Risso and writer Brian Azzarello launched the 100 Bullets series for Vertigo in August 1999. Azzarello and Risso collaborated on several Batman stories as well including "Broken City" in Batman #620–625 (December 2003 – May 2004); a Batman serial for Wednesday Comics #1–12 (2009); and the Flashpoint: Batman Knight of Vengeance limited series in 2011. Other projects from the team include Spaceman and the 100 Bullets: Brother Lono limited series. Risso and writer J. Michael Straczynski produced the Before Watchmen: Moloch two-issue limited series in 2013. Paul Dini's Dark Night: A True Batman Story graphic novel was drawn by Risso in 2016. He also started work on the Image Comics series Moonshine.
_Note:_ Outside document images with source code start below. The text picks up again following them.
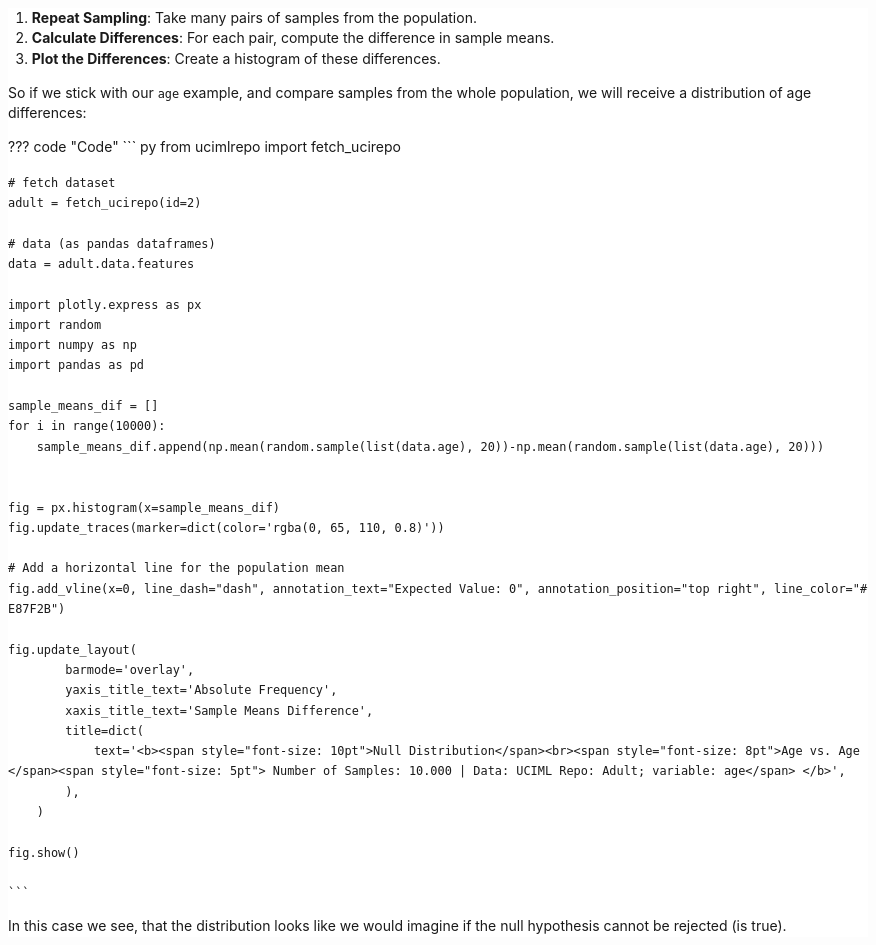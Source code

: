 1. **Repeat Sampling**: Take many pairs of samples from the population.
2. **Calculate Differences**: For each pair, compute the difference in sample means.
3. **Plot the Differences**: Create a histogram of these differences.

So if we stick with our `age` example, and compare samples from the whole population, we will receive a distribution of age differences:

<iframe src="/assets/statistics/prob_testing_nulldist.html" width="100%" height="400px"></iframe>

??? code "Code"
    ``` py
    from ucimlrepo import fetch_ucirepo 
    
    # fetch dataset 
    adult = fetch_ucirepo(id=2) 
    
    # data (as pandas dataframes) 
    data = adult.data.features

    import plotly.express as px
    import random
    import numpy as np
    import pandas as pd

    sample_means_dif = []
    for i in range(10000):
        sample_means_dif.append(np.mean(random.sample(list(data.age), 20))-np.mean(random.sample(list(data.age), 20)))


    fig = px.histogram(x=sample_means_dif)
    fig.update_traces(marker=dict(color='rgba(0, 65, 110, 0.8)'))

    # Add a horizontal line for the population mean
    fig.add_vline(x=0, line_dash="dash", annotation_text="Expected Value: 0", annotation_position="top right", line_color="#E87F2B")

    fig.update_layout(
            barmode='overlay',
            yaxis_title_text='Absolute Frequency',
            xaxis_title_text='Sample Means Difference',
            title=dict(
                text='<b><span style="font-size: 10pt">Null Distribution</span><br><span style="font-size: 8pt">Age vs. Age</span><span style="font-size: 5pt"> Number of Samples: 10.000 | Data: UCIML Repo: Adult; variable: age</span> </b>',
            ),
        )

    fig.show()

    ```
In this case we see, that the distribution looks like we would imagine if the null hypothesis cannot be rejected (is true).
In 2010 he created the Argentine event Crack Bang Boom, a comics/Argentine comics, cartoon, cosplay, fantasy and science-fiction convention, which is annually held in the city of Rosario. Hosted and organized by Risso with a group of collaborators and with support from the Municipality of Rosario, Crack Bang Boom has become the most famous convention of its type in Argentina, as well as one of the most important events for the comics world in South America.

Awards
Risso has won four Eisner Awards for his work on 100 Bullets with Brian Azzarello. He won for the "Best Serialized Story" in 2001; for "Best Continuing Series" in 2002 and 2004; and for "Best Artist" in 2002. He won the Harvey Award for "Best Artist" in 2002 and 2003.

Bibliography

1980s (Argentine years) 1987 – Parque Chas (written by Ricardo Barreiro, serialized in Heavy Metal as Park Charles, 1997–2001)
 1988 – Cain (written by Ricardo Barreiro, U.S. edition 2003 Strip Art Features)
 1989 – Fulù (written by Carlos Trillo)

1990s (European years)
 1992 – Simon, Una Aventura Americana (written by Carlos Trillo)
 1994 – Video Nocturno (written by Carlos Trillo, U.S. edition 2001 Dark Horse/SAF "Vidéo Noire")
 1995 – Boy Vampiro (written by Carlos Trillo, U.S. edition 2003–2004 Strip Art Features Boy Vampire)
 1996 – Borderline (written by Carlos Trillo, U.S. edition 2005 announced by Dynamite Entertainment)
 1996 – Horror Revisitado (written by Carlos Trillo, serialized in Heavy Metal)
 1997 – Chicanos (written by Carlos Trillo, U.S. edition 2005–2006 IDW Publishing eight issues)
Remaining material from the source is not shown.